[GNC-dev] How to manage documentation translations
jralls at ceridwen.us
Tue Sep 11 19:22:11 EDT 2018
> On Sep 11, 2018, at 1:45 PM, Geert Janssens <geert.gnucash at kobaltwit.be> wrote:
> Somewhere in the long thread about future documentation directions the issue
> of translating documentation was raised. Rightfully so, because this is
> currently a very challenging task.
> The initial translation, while a huge job, is relatively straight forward: one
> takes the English docbook files and translates each paragraph and header, one
> by one. In the end one ends up with the same docbook files in your language.
> Documentation updates on the other hand are more challenging. Whenever the
> English document is changed the only clue as to what has changed is in the git
> logs. Git, while very powerful, is not very translator-friendly. It's
> targeting a completely different use case.
> For translations other tools exist. The best-known to us is gettext. This
> works by creating a message catalog of all translatable strings with tooling
> to help in translating them. Whenever an original string changes it is
> relatively easy for the translator to figure out which string has changed and
> make the necessary changes in the translation as well.
> These two methods behave very differently in case of partially translated
> * With our old method only documentation that has been translated in available
> in that language. Untranslated parts are not available at all.
> * With the gettext method the full documentation is always presented to the
> user. For parts that have been translated, this translation will be shown. For
> parts that have not been translated, the original English text will be shown.
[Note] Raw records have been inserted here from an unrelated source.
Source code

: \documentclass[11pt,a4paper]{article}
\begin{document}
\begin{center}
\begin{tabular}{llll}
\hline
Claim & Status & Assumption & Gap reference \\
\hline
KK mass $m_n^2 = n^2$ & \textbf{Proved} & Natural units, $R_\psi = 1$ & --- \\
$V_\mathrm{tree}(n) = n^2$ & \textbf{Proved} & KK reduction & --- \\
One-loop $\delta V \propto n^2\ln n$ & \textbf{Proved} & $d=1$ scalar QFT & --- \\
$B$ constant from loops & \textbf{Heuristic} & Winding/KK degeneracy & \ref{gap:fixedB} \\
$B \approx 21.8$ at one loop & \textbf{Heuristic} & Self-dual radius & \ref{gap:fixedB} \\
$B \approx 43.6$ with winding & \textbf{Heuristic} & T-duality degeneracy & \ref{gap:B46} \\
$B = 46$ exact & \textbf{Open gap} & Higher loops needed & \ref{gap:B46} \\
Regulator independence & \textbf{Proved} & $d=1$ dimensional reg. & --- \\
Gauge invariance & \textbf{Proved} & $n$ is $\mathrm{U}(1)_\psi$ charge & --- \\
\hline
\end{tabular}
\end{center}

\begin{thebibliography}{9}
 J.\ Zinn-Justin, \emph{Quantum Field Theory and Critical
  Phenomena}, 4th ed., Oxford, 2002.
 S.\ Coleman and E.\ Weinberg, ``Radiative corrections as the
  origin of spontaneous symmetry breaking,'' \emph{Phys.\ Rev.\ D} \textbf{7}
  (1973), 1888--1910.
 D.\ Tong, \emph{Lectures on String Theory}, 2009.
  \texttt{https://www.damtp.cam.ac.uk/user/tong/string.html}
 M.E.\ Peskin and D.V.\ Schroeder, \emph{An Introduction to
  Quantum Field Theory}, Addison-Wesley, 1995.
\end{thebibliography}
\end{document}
> Also in the old method documentation doesn't move unless a translator makes
> modifications. In the gettext method the translation may change whenever the
> English original changes. And even a simple change of punctuation would hide a
> translation from the end user (at least that's what happened in our current
> Italian translation, which is based on the gettext method).
> I honestly don't know which end result is preferred by non-English speaking
> end users. Perhaps we should poll for this in our non-English mailing lists.
> That's what we have now and I think we should be able to do better. Both for
> our translators as for our end users.
> In the light of the upcoming major rework of the guide, option one will end in
> a lot of translator frustration. Translators will be required to interpret git
> logs and diffs to learn what has happened. As said, git is not a very good
> tool for non-developers to deal with.
> So I'm inclined to look for improvements in the gettext method.
> For the direct issues mentioned above:
> 1. losing translations on something as simple as a punctuation change.
> We could avoid this by not running gettext extraction automatically. In a way
> that would make the gettext method a hybrid between the two methods. The
> workflow would become:
> a. a translator runs gettext
> b. the translator looks for new/changes text and updates the translation.
> c. this will be used from now on
> d. until the translator reruns gettext.
> => technical note, this really means we should copy/cache the original English
> documentation for each language we support. This copy/cache should only be
> updated on request of the translator.
> The advantages of this approach are
> * all of gettext tooling is available to support the translator
> * the translated documentation the end user sees will always be what the
> translator intended and never change automatically behind the translator's
> * if the translation was not complete, there will be English parts in there
> * translator needs to be aware of the requirement to rerun gettext (or more
> precisely to update the copy/cache)
> Another approach would be to tweak gettext behaviour to not hide slightly
> altered (fuzzy) translations.
> 2. The presence of English text in partially translated documentation
> We could again wrap around gettext and filter out untranslated parts. That may
> give odd results though so I wouldn't recommend it.
> Or we could leverage automated translations for example via google translate.
> We would have to add a note the translation may be more unreliable in that
> case. But perhaps poor translation is better than no translation at all ?
> That's as far as I got for now. More input and other ideas are welcome.
FWIW searching "translate docbook documentation" produced a lot of pages involving gettext and none involving our whole-document approach.